・・・・・・・っということで、映画【沈黙】を題材に、キリスト教について集中的に考えてみるシリーズです。(^^ゞ
映画の中で、宣教師二人が鎖国中の日本に潜入します。
キリスト教が禁止され、宣教師や信者たちが国外追放になってから二十年以上経っています。

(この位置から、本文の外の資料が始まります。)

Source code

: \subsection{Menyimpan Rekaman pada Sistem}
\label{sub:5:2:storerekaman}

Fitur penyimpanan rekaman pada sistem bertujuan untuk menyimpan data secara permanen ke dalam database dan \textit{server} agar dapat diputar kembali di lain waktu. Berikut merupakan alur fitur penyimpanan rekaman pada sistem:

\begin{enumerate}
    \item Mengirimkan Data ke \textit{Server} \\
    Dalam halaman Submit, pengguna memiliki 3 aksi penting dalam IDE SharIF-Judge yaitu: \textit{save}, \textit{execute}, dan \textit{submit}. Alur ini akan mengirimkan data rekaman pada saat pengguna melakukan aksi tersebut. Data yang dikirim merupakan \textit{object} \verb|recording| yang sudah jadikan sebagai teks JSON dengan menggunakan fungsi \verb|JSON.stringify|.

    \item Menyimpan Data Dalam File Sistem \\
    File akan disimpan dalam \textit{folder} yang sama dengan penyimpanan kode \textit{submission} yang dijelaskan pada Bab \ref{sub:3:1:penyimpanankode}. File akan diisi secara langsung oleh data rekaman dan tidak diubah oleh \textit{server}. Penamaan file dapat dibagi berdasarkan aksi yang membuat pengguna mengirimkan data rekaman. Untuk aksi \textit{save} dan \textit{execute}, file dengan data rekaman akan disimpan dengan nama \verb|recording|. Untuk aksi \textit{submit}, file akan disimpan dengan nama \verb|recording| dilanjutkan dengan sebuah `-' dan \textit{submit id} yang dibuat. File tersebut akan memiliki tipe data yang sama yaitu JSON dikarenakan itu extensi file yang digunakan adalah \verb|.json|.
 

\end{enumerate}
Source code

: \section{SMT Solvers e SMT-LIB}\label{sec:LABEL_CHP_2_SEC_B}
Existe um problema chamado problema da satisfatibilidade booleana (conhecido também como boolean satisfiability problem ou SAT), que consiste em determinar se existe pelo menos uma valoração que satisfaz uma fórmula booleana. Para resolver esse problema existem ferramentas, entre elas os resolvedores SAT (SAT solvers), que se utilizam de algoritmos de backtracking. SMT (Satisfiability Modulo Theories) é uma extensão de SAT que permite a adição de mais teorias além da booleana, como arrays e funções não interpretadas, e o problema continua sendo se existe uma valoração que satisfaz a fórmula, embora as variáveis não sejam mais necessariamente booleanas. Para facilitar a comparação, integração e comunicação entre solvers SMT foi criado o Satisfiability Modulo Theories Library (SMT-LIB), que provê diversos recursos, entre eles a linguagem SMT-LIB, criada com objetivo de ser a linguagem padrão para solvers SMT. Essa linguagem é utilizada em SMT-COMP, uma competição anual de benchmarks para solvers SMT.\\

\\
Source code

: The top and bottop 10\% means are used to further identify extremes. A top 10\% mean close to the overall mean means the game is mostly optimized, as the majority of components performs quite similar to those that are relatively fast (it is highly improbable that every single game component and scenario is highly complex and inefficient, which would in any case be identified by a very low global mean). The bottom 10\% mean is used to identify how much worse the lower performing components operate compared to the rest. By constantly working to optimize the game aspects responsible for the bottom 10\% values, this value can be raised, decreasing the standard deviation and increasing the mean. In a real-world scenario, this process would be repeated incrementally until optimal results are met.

隠れキリシタンたちはパードレ(宣教師)の到着を待ちわびていたのです。
彼らは手を合わせて宣教師たちを拝みます。
村人たちは争うようにして懺悔します。
そして、新しく生まれた子供たちに洗礼を授けてもらいます。
それが出来るのは本物のパードレにしか出来ないのだから当然でしょう。
物語が進むにつれ、宣教師たちは日本人は本当にキリスト教を理解しているのかと疑問を持ち始めます。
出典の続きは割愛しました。